Ringing endorsements don’t come much more direct.

But, the compromise for the Associates is the introduction of the new Test Challenge. Although its inception in 2018 opens the door for Ireland to play Test cricket – which is essentially the holy grail – there are anomalies, mostly financial, that remain.

It all means February’s World Cup in Australia/New Zealand couldn’t be of greater significance for Ireland: it marks the start of a seminal twelve months.

The microscope has, for some time now, been placed firmly on Ireland and each game is seen as an appraisal of their credentials for ascension. Defeat to the Netherlands in Sylhet was a blip but one that, during an otherwise low-key season, left a lasting impression.

2014 was always going to be an intermediary year given what was achieved in 2013 and what is to come over the next twelve months and while reviewing the past is not always beneficial, Cricket Ireland and indeed the squad need to use the frustrations and failings to move forward.

Not only will Ireland compete on cricket’s most exalted stage for the third time in 2015 but both both England and Australia will visit these shores for ODIs, two fixtures that are bookended by the co-hosting, along with Scotland, of the World Twenty20 Qualifiers.

There have also been indications that another Full Member will deign to engage in a mini-series at some point during the summer with New Zealand the most likely opposition. They tour England from May so there is a potential window of opportunity there.

Certainly, it’s a welcome fixture pile-up for Phil Simmons who was forthright in his views about the paucity of matches last year. But, while these show-piece events will provide a financial boost – over 10,000 are once again expected in Malahide for the visit of our near neighbours – for Cricket Ireland, the real significance is what happens on the pitch.

Ireland England Cricket AP / Press Association Images Two years ago, Malahide hosted its first international match with a crowd of 10,000 AP / Press Association Images / Press Association Images

There are no longer any perfunctory fixtures in the calendar.

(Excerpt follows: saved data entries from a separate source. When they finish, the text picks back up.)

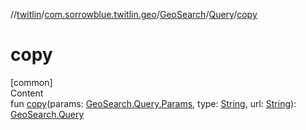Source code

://[twitlin](../../../index.md)/[com.sorrowblue.twitlin.geo](../../index.md)/[GeoSearch](../index.md)/[Query](index.md)/[copy](copy.md)



# copy  
[common]  
Content  
fun [copy](copy.md)(params: [GeoSearch.Query.Params](-params/index.md), type: [String](https://kotlinlang.org/api/latest/jvm/stdlib/kotlin/-string/index.html), url: [String](https://kotlinlang.org/api/latest/jvm/stdlib/kotlin/-string/index.html)): [GeoSearch.Query](index.md)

For years, rubbing shoulders with the sport’s protagonists was an opportunity for crowds to come and see some of the big names up close. Now, however, each fixture has a purpose and carries a measure of significance, no matter the opposition or circumstance.

The foremost focus is on the Saxton Oval, Nelson. For it is in that city, on the eastern shores of Tasman Bay, where Ireland will begin their World Cup campaign against West Indies on 16 February.

The preparation hitherto has been far from ideal with a spate of untimely injuries and withdrawals decimating the squad for the recent acclimatisation tours but nothing focuses the mind quite like a World Cup.

Since what seems like the beginning of time, William Porterfield and his team mates have been toiling to demonstrate their propensity at the highest level. Since that indelible day at Sabina Park seven years ago, there has been triumph after triumph, trophy after trophy and achievement after achievement.

2014 was by no means a failure or a step in the wrong direction but once you’ve tasted the expensive stuff, prosecco just won’t cut it any more. Ireland now have to carry the expectancy of a nation, the expectancy of a global cricketing public and the expectancy of the ICC.

After an underwhelming year, the next twelve months is hugely significant but Ireland are familiar with carrying a burden.